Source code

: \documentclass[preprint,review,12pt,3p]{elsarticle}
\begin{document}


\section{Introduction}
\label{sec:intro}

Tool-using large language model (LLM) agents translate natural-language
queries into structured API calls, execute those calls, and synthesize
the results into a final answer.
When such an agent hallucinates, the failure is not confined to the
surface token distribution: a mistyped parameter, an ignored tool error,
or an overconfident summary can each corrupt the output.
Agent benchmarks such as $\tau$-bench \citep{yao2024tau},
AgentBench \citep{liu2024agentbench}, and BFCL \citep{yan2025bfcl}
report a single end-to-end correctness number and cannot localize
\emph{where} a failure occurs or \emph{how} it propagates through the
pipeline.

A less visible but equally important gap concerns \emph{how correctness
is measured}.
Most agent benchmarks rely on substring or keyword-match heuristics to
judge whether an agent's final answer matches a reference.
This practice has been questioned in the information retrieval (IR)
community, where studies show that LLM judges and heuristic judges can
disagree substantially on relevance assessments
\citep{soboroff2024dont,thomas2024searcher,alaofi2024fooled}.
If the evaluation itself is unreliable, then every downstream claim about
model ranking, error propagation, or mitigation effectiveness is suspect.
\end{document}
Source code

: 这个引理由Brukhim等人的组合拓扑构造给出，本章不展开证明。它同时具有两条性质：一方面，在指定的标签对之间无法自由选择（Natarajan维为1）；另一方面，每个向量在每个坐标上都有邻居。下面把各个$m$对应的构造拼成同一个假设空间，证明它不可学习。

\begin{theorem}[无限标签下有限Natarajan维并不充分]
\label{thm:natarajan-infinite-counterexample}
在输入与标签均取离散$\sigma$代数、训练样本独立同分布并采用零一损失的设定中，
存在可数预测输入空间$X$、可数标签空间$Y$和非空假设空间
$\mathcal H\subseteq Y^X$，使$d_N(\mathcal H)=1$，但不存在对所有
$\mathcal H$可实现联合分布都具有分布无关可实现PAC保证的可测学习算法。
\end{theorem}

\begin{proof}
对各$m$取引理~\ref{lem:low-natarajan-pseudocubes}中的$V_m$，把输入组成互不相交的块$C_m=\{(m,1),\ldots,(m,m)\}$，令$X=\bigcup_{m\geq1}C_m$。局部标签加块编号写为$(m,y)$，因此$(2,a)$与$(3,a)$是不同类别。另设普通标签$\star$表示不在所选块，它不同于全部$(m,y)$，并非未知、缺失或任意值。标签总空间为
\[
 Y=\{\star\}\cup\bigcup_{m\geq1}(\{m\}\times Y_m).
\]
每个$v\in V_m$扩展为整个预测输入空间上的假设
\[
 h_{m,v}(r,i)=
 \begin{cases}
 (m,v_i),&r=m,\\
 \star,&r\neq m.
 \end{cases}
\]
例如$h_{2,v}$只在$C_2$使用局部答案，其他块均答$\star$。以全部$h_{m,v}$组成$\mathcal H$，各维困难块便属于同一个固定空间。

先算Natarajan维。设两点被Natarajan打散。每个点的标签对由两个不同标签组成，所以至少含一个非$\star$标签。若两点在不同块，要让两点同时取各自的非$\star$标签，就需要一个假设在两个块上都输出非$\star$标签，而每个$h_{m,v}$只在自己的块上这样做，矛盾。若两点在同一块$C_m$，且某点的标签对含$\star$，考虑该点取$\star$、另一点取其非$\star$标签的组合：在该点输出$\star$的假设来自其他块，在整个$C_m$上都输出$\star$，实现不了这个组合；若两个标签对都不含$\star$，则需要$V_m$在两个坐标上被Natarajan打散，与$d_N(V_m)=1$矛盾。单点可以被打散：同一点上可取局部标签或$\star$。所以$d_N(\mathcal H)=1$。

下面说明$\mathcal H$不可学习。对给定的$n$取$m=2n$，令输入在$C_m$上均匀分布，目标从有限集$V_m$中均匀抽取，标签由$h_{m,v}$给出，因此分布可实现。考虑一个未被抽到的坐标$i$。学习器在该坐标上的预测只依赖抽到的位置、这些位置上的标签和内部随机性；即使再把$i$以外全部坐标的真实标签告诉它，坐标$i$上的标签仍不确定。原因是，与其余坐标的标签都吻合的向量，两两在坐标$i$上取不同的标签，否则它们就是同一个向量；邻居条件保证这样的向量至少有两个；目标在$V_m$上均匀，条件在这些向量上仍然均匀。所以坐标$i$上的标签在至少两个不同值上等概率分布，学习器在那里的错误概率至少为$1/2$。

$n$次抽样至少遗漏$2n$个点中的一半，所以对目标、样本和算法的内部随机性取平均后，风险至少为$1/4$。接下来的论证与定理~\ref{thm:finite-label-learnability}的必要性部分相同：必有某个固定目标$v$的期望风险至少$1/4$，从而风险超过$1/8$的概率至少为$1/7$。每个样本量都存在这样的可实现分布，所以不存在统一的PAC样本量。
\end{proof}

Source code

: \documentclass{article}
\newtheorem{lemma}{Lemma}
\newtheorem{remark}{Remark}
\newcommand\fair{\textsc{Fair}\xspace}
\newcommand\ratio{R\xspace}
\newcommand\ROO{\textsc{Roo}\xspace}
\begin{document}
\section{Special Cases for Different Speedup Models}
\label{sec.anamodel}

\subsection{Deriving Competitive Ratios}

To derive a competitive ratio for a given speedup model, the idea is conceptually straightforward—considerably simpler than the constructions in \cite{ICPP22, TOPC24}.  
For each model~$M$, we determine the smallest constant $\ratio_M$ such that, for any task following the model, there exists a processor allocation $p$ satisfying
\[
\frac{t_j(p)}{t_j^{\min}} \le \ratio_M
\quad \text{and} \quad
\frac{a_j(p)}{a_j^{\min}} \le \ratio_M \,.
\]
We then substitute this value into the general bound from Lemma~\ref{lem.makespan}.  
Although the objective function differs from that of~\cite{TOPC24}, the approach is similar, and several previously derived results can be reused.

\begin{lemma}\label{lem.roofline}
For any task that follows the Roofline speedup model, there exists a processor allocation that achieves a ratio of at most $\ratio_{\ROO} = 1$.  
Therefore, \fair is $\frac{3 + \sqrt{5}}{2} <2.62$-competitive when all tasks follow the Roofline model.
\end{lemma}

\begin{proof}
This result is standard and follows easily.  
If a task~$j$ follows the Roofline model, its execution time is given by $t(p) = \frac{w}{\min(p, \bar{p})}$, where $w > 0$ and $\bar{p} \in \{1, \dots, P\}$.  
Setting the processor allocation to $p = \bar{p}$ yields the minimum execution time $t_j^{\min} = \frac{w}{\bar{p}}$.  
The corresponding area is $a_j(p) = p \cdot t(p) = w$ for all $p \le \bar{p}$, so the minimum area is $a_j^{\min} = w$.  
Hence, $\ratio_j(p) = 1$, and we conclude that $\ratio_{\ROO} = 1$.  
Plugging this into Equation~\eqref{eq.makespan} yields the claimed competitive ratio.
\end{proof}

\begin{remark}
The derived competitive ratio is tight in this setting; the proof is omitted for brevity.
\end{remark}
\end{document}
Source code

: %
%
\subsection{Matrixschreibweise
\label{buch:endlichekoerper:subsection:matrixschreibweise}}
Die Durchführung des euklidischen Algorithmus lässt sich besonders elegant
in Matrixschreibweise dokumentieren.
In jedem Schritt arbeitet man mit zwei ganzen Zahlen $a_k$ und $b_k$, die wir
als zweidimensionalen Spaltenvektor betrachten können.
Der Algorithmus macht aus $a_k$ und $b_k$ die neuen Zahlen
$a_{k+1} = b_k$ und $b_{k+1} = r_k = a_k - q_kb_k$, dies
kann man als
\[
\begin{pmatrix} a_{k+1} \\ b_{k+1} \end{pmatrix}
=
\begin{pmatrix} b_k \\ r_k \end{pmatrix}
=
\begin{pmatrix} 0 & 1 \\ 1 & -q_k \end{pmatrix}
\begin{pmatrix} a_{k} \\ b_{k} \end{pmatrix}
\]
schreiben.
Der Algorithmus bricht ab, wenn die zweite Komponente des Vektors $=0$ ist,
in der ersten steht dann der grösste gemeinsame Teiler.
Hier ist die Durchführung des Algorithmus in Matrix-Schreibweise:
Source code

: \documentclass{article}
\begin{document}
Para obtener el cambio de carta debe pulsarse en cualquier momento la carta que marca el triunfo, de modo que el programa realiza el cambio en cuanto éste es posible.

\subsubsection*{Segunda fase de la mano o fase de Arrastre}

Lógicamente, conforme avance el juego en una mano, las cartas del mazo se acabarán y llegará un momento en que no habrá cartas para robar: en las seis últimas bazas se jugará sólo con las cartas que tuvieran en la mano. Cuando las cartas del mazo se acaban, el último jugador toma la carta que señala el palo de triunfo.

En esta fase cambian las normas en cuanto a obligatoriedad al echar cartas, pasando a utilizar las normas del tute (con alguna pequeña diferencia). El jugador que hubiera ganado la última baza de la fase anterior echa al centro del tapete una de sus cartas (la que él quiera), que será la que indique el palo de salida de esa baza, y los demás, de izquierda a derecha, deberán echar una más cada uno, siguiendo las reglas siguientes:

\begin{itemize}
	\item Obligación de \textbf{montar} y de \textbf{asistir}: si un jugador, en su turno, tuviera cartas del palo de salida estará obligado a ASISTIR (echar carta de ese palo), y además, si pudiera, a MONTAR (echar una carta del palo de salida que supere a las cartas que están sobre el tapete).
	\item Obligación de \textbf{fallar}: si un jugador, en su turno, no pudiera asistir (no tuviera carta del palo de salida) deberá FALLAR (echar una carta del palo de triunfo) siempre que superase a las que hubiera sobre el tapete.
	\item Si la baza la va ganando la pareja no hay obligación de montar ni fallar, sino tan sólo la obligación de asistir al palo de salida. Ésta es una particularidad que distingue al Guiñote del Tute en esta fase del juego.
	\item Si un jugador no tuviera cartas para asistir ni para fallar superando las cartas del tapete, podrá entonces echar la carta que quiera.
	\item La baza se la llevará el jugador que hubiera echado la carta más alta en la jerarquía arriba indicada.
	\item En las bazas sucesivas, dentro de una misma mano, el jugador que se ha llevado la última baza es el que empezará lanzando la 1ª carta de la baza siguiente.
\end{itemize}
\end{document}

-----

For this exercise, gather every line of the data that contains the word "salida".

En esta fase cambian las normas en cuanto a obligatoriedad al echar cartas, pasando a utilizar las normas del tute (con alguna pequeña diferencia). El jugador que hubiera ganado la última baza de la fase anterior echa al centro del tapete una de sus cartas (la que él quiera), que será la que indique el palo de salida de esa baza, y los demás, de izquierda a derecha, deberán echar una más cada uno, siguiendo las reglas siguientes:
	\item Obligación de \textbf{montar} y de \textbf{asistir}: si un jugador, en su turno, tuviera cartas del palo de salida estará obligado a ASISTIR (echar carta de ese palo), y además, si pudiera, a MONTAR (echar una carta del palo de salida que supere a las cartas que están sobre el tapete).
	\item Obligación de \textbf{fallar}: si un jugador, en su turno, no pudiera asistir (no tuviera carta del palo de salida) deberá FALLAR (echar una carta del palo de triunfo) siempre que superase a las que hubiera sobre el tapete.
	\item Si la baza la va ganando la pareja no hay obligación de montar ni fallar, sino tan sólo la obligación de asistir al palo de salida. Ésta es una particularidad que distingue al Guiñote del Tute en esta fase del juego.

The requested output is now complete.